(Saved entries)
####################

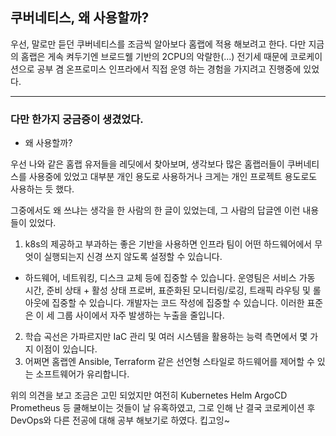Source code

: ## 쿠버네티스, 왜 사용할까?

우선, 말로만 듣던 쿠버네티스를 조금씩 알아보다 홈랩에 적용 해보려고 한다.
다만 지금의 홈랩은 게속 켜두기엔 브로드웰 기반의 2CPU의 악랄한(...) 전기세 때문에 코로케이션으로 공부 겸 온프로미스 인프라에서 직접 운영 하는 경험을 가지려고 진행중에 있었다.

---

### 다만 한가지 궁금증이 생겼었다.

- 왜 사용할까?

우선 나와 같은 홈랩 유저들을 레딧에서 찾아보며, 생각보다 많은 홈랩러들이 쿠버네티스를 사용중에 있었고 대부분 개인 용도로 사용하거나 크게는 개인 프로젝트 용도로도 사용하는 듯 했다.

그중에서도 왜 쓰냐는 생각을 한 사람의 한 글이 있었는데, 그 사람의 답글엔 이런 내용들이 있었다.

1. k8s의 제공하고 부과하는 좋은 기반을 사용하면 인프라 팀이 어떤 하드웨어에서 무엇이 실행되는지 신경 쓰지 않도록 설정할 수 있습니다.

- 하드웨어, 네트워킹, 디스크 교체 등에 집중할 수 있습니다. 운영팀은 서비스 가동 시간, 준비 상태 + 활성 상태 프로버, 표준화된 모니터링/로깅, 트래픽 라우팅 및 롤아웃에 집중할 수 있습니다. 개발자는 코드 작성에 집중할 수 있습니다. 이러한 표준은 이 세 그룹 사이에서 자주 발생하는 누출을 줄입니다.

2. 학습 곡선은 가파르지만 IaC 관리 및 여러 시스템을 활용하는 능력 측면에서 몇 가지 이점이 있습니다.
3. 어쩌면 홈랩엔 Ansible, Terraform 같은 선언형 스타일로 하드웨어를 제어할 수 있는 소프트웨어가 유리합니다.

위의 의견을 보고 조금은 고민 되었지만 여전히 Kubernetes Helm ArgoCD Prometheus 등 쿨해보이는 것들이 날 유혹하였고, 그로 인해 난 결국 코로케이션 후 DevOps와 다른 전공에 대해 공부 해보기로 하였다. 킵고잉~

####################

* Exercise aim *
Please set down the data above exactly as given, leaving every picture out.

* Exercise answer *
Source code

: ## 쿠버네티스, 왜 사용할까?

우선, 말로만 듣던 쿠버네티스를 조금씩 알아보다 홈랩에 적용 해보려고 한다.
다만 지금의 홈랩은 게속 켜두기엔 브로드웰 기반의 2CPU의 악랄한(...) 전기세 때문에 코로케이션으로 공부 겸 온프로미스 인프라에서 직접 운영 하는 경험을 가지려고 진행중에 있었다.

---

### 다만 한가지 궁금증이 생겼었다.

- 왜 사용할까?

우선 나와 같은 홈랩 유저들을 레딧에서 찾아보며, 생각보다 많은 홈랩러들이 쿠버네티스를 사용중에 있었고 대부분 개인 용도로 사용하거나 크게는 개인 프로젝트 용도로도 사용하는 듯 했다.

그중에서도 왜 쓰냐는 생각을 한 사람의 한 글이 있었는데, 그 사람의 답글엔 이런 내용들이 있었다.

1. k8s의 제공하고 부과하는 좋은 기반을 사용하면 인프라 팀이 어떤 하드웨어에서 무엇이 실행되는지 신경 쓰지 않도록 설정할 수 있습니다.

- 하드웨어, 네트워킹, 디스크 교체 등에 집중할 수 있습니다. 운영팀은 서비스 가동 시간, 준비 상태 + 활성 상태 프로버, 표준화된 모니터링/로깅, 트래픽 라우팅 및 롤아웃에 집중할 수 있습니다. 개발자는 코드 작성에 집중할 수 있습니다. 이러한 표준은 이 세 그룹 사이에서 자주 발생하는 누출을 줄입니다.

2. 학습 곡선은 가파르지만 IaC 관리 및 여러 시스템을 활용하는 능력 측면에서 몇 가지 이점이 있습니다.
3. 어쩌면 홈랩엔 Ansible, Terraform 같은 선언형 스타일로 하드웨어를 제어할 수 있는 소프트웨어가 유리합니다.

위의 의견을 보고 조금은 고민 되었지만 여전히 Kubernetes Helm ArgoCD Prometheus 등 쿨해보이는 것들이 날 유혹하였고, 그로 인해 난 결국 코로케이션 후 DevOps와 다른 전공에 대해 공부 해보기로 하였다. 킵고잉~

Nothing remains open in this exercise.